Hungry Hands pulls another reversal over a descending riff that crescendos at the chorus into a rough truth: “I could feel you pulling / so slow and so steady, / away from me.” This side shows the member of the relationship who wishes to fix and continue it, futilely. Fifth And Natoma continues the emotion and honesty found in Hungry Hands. Over softly played minor chords, the words “I tried so hard not to hurt you, / but the best laid plans are still just that” are almost cried out of the narrator’s pain for letting down his muse. One feels as bad for the dumpee in Hungry Hands as one feels for the screw-up of Fifth And Natoma.

Untitled, the (now-clichéd) acoustic track of the album, comes in after 24 minutes of Punk Rock, Emo-heaven. It’s a stripped-down ballad about losing everything and everyone in one’s life. While the rest of Safe For Now can be called emotional, Untitled is easily the saddest song of the ten, for better or worse. But rather than feeling bad for the narrator as one does in Hungry Hands and Fifth And Natoma, here the voice just comes across as somewhat pitiful.

The album closes its short, just-under-34-minute runtime with the one-two punch of Used To You and Safe For Now. Used To You brings the tempo back up and gives a hopeful tinge in the album’s ending: “But if you try, I think you might / find something here that’s worth the fight. / There still could be anything, / anything that you need.” The eponymous closer balances out the hope of the penultimate song (this is, after all, an Emo record). The lyrics of Safe For Now create a sensual texture of physical surroundings and feelings that are similarly found in Fifth And Natoma, creating yet another reappearing theme.
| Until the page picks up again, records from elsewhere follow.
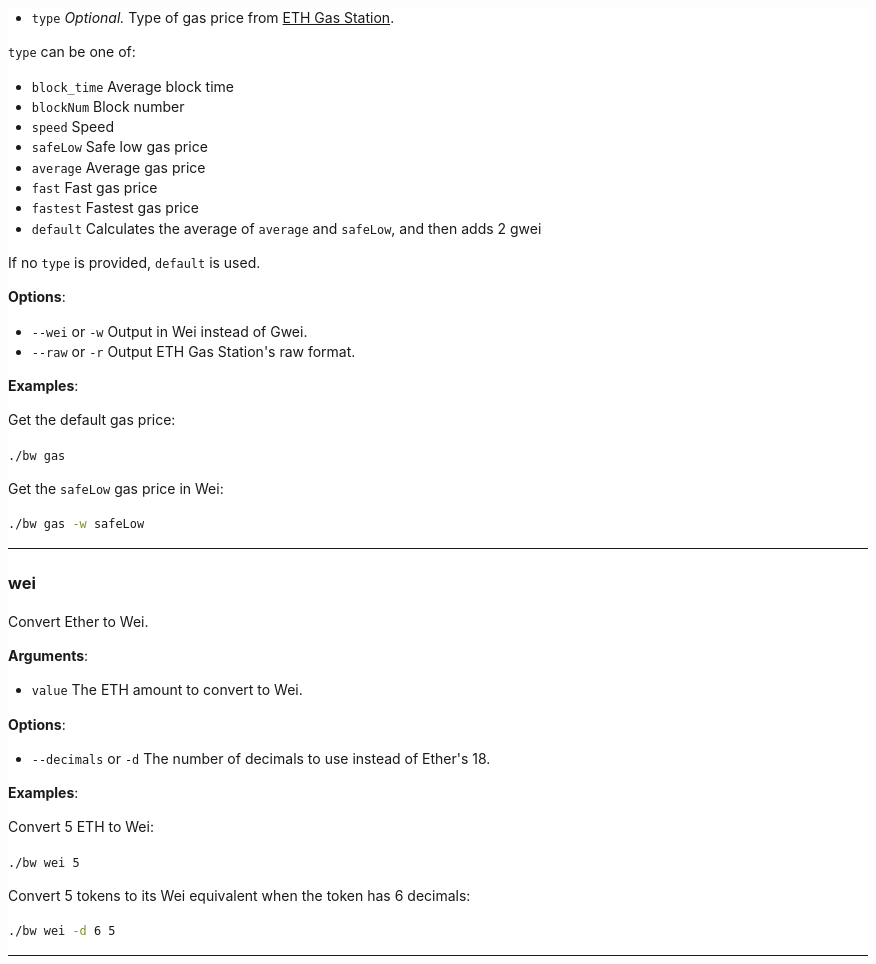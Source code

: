 - `type` *Optional.* Type of gas price from [ETH Gas Station](https://ethgasstation.info/).

`type` can be one of:

 - `block_time` Average block time
 - `blockNum` Block number
 - `speed` Speed
 - `safeLow` Safe low gas price
 - `average` Average gas price
 - `fast` Fast gas price
 - `fastest` Fastest gas price
 - `default` Calculates the average of `average` and `safeLow`, and then adds 2 gwei

If no `type` is provided, `default` is used.

**Options**:

- `--wei` or `-w` Output in Wei instead of Gwei.
- `--raw` or `-r` Output ETH Gas Station's raw format.

**Examples**:

Get the default gas price:

```bash
./bw gas
```

Get the `safeLow` gas price in Wei:

```bash
./bw gas -w safeLow
```

---

### wei

Convert Ether to Wei.

**Arguments**:

- `value` The ETH amount to convert to Wei.

**Options**:

- `--decimals` or `-d` The number of decimals to use instead of Ether's 18.

**Examples**:

Convert 5 ETH to Wei:

```bash
./bw wei 5
```

Convert 5 tokens to its Wei equivalent when the token has 6 decimals:

```bash
./bw wei -d 6 5
```

---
While the senses are evoked, the mind and heart are touched by the narrator not yet ready to let go of his beloved.

Safe For Now is nigh-perfect, save for the slight misstep of the acoustic Untitled. While not a bad song in the slightest, it just does not evoke the same emotion that carries the rest of the record into its listeners’ hearts. Fortunately enough, though, the track doesn’t last long enough to bring down what was set up during the rest of the album.